In the present study all the three markers of inflammation (hs CRP, IL-6 and TNF α) were found to be significantly high in osteoporotic subjects when compared to controls. When we compared the above said markers in pre-menopausal osteoporotic and post-menopausal osteoporotic women we found significantly higher levels of hs crp , IL-6 and TNF α in the latter group. Our study corroborates earlier findings that estrogen deficiency dramatically alters the dependency of bone cells on several cytokines, including interleukins 6 (IL-6) IL-1 and tumor necrosis factor (TNF) [3-5]. Tartre resistant bone acid phosphatase a marker of bone resorption is significantly high (p<0.001) in osteoporotic patients when compared to controls and also the elevated levels of IL-6, hs CRP and TNF α in pre- and post-menopausal osteoporotic women suggest that inflammation is associated with low bone mass. Further we also found that the serum hs CRP levels correlated positively with both IL-6 and TNF α concentrations in pre and postmenopausal osteoporotic women.

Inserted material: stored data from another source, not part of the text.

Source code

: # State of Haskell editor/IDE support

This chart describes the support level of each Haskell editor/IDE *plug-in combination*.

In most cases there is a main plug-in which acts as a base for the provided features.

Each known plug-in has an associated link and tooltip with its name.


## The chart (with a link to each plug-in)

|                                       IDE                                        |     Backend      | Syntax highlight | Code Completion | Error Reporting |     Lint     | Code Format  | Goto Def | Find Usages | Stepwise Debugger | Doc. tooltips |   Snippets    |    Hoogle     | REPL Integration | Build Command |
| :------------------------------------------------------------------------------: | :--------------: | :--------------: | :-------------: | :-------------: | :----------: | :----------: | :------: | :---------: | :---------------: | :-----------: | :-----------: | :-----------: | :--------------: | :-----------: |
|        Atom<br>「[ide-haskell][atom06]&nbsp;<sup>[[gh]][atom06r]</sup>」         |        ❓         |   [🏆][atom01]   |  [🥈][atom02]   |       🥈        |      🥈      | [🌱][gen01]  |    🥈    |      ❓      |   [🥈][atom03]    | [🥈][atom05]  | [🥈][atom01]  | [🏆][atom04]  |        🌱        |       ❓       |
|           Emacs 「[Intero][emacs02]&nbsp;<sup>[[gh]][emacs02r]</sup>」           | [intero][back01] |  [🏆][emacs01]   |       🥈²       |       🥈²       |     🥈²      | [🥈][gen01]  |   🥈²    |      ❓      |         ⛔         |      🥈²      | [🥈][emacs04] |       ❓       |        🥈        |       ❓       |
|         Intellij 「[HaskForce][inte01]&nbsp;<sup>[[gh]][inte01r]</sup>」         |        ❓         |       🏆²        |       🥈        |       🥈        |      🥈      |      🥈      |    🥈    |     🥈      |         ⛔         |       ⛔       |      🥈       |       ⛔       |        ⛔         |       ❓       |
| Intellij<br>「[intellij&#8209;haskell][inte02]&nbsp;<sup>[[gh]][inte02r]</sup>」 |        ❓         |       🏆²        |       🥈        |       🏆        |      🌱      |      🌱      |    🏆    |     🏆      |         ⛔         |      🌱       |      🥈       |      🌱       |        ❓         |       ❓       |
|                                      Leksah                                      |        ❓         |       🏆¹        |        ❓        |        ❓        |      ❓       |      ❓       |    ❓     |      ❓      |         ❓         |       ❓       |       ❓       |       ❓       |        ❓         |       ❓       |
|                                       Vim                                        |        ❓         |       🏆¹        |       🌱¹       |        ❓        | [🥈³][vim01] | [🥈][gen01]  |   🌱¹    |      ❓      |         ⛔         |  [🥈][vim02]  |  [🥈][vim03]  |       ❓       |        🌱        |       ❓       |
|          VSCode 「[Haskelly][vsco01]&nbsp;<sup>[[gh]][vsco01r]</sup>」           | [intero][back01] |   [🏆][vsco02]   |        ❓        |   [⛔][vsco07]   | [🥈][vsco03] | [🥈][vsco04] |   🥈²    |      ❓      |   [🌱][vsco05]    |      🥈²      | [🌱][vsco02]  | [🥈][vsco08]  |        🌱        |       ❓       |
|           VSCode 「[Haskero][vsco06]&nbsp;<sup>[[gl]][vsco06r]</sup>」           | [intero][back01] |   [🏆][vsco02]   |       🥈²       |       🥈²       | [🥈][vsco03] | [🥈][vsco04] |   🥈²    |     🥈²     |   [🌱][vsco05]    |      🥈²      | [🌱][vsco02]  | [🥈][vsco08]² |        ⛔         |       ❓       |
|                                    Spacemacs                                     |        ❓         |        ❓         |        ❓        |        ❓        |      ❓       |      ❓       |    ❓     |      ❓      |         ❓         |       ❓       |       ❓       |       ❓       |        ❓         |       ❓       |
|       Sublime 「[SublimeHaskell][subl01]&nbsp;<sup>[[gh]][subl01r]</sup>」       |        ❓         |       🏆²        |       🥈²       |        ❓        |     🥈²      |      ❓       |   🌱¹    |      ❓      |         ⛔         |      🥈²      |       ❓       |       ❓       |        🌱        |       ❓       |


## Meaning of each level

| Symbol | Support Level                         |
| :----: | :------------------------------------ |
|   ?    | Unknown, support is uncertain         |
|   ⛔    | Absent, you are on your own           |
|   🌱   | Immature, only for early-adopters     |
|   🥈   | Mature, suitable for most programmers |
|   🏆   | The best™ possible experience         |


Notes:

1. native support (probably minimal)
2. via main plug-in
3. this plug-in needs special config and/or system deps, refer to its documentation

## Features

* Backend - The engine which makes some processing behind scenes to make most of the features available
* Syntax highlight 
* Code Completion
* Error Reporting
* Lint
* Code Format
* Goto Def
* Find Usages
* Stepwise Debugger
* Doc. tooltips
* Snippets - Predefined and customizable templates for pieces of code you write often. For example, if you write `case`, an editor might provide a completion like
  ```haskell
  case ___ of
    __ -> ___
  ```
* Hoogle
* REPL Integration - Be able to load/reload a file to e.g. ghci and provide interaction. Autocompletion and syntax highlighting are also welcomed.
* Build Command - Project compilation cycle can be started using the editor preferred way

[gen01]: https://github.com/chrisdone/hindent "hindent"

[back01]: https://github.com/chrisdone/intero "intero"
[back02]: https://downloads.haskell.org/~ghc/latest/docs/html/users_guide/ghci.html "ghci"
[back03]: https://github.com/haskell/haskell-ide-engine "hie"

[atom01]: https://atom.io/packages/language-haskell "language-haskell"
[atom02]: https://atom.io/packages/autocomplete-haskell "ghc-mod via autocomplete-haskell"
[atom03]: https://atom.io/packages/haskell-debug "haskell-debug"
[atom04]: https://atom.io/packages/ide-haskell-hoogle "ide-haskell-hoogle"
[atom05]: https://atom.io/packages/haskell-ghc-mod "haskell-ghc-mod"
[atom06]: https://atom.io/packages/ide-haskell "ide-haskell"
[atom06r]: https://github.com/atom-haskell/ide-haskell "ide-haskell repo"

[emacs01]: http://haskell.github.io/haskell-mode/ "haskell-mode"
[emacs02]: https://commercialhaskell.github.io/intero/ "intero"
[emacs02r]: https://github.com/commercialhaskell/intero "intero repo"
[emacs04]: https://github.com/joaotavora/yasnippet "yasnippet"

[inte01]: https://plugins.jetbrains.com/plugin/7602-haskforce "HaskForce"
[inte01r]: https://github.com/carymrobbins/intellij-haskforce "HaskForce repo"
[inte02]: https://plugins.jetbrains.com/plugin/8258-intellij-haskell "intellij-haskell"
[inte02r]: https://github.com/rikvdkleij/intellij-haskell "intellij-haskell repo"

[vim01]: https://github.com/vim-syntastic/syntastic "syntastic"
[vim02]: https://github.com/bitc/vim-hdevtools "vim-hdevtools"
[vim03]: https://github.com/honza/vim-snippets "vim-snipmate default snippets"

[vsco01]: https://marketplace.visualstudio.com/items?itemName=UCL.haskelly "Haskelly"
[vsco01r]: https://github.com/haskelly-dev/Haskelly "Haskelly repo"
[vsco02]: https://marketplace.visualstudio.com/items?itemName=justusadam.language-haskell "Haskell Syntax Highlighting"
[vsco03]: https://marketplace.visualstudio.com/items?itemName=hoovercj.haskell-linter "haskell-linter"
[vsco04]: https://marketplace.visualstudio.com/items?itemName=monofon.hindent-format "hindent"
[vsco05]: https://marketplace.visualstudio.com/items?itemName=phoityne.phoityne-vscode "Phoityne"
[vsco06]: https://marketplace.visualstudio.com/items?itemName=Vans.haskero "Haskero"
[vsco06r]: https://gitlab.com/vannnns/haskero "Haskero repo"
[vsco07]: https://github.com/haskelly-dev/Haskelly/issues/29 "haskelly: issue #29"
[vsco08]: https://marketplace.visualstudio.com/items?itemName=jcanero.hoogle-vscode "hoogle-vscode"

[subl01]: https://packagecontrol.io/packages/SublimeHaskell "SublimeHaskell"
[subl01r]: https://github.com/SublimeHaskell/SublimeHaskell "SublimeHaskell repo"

Results of the present study reveal that inflammation is involved in bone metabolism. However, the mechanisms linking bone metabolism are not clear. Accelerated bone loss due to menopause –induced estrogen deficiency is the major cause of postmenopausal osteoporosis [30] where inflammatory processes are known to up-regulate many cytokines, such as IL-1, IL-6 and TNF-α, which strongly stimulate CRP production from the liver as well as induce bone resorption [31, 32]. Increased bone resorption may result in increased bone turnover and decreased BMD [33-36]. But the mechanism involved in pre-menopausal women is not clear. The strong family history of osteoporosis, especially in the premenopausal women, may provide further support for current theories of a genetic predisposition to osteoporosis.

5. Conclusion

Our observations clearly indicate that elevated levels of serum hs CRP, IL-6 and TNF α concentrations in both pre and postmenopausal women are associated with low BMD. Thus, inflammation alone could be an important risk factor in the occurrence of the disease and targeted anti-inflammatory therapy may play a potential role in the prevention of rapid bone loss.

Conflict of Interest

All the authors declare no conflict of interest.


The authors are thankful to Indian Council of Medical Research (ICMR), New Delhi for financial support.